Google placed a text ad above the image titled "Offensive Search Results" that states "Sometimes our search results can be offensive. We agree."
Users who then click on the ad are directed to a letter from Google that explains its results "can include disturbing content, even from innocuous queries" but notes that Google doesn't endorse content on these Web sites.
Google says its search formula relies on thousands of factors to rank a Web page's importance, and says it doesn't eliminate search results simply because of user complaints. However, Google says it will take down images in certain cases, such as when required by law to do so.
"We apologize if you've had an upsetting experience using Google," the company wrote.
Mountain View, Calif.-based Google also posted about the issue in a user support forum.
Spokesman Scott Rubin would not elaborate on how the image ended up as the number-one result for the first lady.
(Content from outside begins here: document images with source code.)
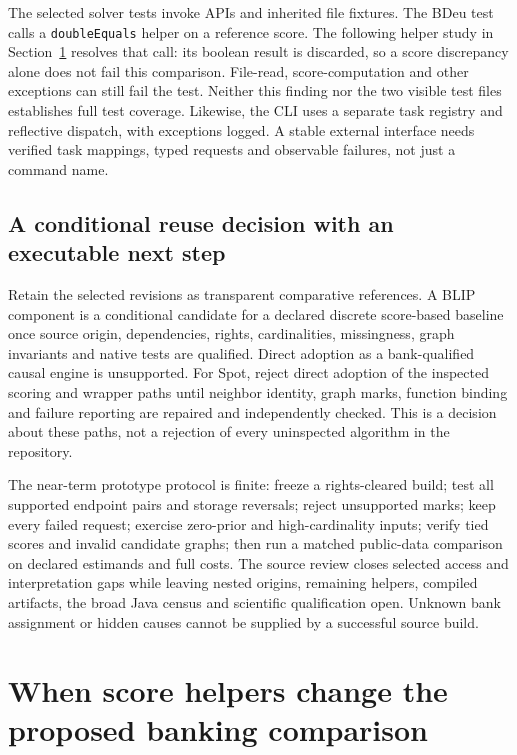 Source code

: The selected solver tests invoke APIs and inherited file fixtures. The BDeu
test calls a \texttt{doubleEquals} helper on a reference score. The following
helper study in Section~\ref{sec:exec28-blip-helpers} resolves that call: its
boolean result is discarded, so a score discrepancy alone does not fail this
comparison. File-read, score-computation and other exceptions can still fail
the test. Neither this finding nor the two visible test files establishes
full test coverage. Likewise, the CLI uses
a separate task registry and reflective dispatch, with exceptions logged. A
stable external interface needs verified task mappings, typed requests and
observable failures, not just a command name.~\citep{exec28_nested_sources}

\subsection{A conditional reuse decision with an executable next step}
Retain the selected revisions as transparent comparative references. A BLIP
component is a conditional candidate for a declared discrete score-based
baseline once source origin, dependencies, rights, cardinalities, missingness,
graph invariants and native tests are qualified. Direct adoption as a
bank-qualified causal engine is unsupported. For Spot, reject direct adoption
of the inspected scoring and wrapper paths until neighbor identity, graph
marks, function binding and failure reporting are repaired and independently
checked. This is a decision about these paths, not a rejection of every
uninspected algorithm in the repository.~\citep{exec28_nested_sources}

The near-term prototype protocol is finite: freeze a rights-cleared build;
test all supported endpoint pairs and storage reversals; reject unsupported
marks; keep every failed request; exercise zero-prior and high-cardinality
inputs; verify tied scores and invalid candidate graphs; then run a matched
public-data comparison on declared estimands and full costs. The source
review closes selected access and interpretation gaps while leaving nested
origins, remaining helpers, compiled artifacts, the broad Java census and
scientific qualification open. Unknown bank assignment or hidden causes
cannot be supplied by a successful source build.~\citep{exec28_nested_sources}



\section{When score helpers change the proposed banking comparison}
\label{sec:exec28-blip-helpers}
The Google letter says "a site's ranking in Google's search results relies heavily on computer algorithms using thousands of factors to calculate a page's relevance to a given query."
Rubin said the company did remove one site displaying the image from its results because it included viruses, which Google policy prohibits. But a different Web site later posted the same image, he said.
The White House declined to comment.
This is not the first time Google has apologized for content in its search results. The company issued a similar response in 2004 when the top result for the term "Jew" pointed to an anti-Semitic Web site.